Produce as output only the lines below starting at the line with "- Import Billing - Forwarding" and continuing through the line with "- @/polymet/data/logistics-data (to", each one exactly as written.

The input:
⁂

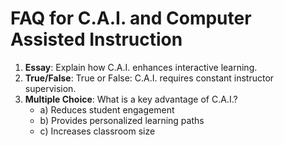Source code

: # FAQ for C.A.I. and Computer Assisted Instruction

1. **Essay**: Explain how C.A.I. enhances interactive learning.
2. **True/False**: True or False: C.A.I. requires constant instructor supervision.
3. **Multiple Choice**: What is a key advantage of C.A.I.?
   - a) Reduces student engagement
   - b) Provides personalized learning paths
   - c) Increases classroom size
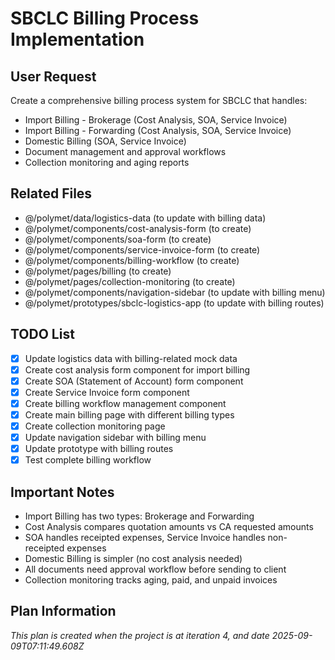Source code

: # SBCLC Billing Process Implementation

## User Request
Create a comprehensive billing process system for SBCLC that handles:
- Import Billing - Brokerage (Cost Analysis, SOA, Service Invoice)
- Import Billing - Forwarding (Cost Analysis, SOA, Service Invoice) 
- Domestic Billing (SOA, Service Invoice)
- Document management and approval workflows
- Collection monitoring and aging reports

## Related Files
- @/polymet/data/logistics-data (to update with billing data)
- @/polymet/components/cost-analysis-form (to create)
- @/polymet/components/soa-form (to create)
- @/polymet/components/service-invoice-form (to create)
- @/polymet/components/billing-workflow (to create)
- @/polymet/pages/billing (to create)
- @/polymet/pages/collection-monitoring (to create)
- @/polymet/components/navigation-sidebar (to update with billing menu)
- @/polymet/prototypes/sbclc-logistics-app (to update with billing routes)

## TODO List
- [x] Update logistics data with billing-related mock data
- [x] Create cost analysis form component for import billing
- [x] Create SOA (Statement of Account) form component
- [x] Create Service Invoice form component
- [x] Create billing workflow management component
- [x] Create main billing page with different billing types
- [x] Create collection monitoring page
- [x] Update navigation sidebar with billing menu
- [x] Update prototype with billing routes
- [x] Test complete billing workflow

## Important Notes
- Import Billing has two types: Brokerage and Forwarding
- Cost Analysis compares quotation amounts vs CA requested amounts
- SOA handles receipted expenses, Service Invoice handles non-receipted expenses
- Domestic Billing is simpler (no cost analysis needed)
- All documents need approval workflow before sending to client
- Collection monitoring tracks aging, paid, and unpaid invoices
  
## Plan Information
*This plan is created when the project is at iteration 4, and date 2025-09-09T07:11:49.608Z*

⁂

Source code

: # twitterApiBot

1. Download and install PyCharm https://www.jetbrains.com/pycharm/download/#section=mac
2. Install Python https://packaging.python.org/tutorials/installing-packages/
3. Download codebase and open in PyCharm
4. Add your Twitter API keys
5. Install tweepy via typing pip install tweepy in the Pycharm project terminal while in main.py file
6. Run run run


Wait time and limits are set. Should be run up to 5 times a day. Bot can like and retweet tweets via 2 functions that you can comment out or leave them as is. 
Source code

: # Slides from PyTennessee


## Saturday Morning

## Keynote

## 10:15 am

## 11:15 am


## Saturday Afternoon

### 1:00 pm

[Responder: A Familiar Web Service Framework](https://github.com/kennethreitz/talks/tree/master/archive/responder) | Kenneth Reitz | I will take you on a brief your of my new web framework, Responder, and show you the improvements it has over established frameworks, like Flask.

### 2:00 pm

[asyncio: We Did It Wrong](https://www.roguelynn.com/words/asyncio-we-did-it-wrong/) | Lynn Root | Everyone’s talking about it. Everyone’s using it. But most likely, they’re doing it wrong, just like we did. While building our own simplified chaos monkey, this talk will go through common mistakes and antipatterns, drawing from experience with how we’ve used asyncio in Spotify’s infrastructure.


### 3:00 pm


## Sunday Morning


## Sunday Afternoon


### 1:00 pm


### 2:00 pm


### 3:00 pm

⁂

Solved exercise:
- Import Billing - Forwarding (Cost Analysis, SOA, Service Invoice) 
- Domestic Billing (SOA, Service Invoice)
- Document management and approval workflows
- Collection monitoring and aging reports

## Related Files
- @/polymet/data/logistics-data (to update with billing data)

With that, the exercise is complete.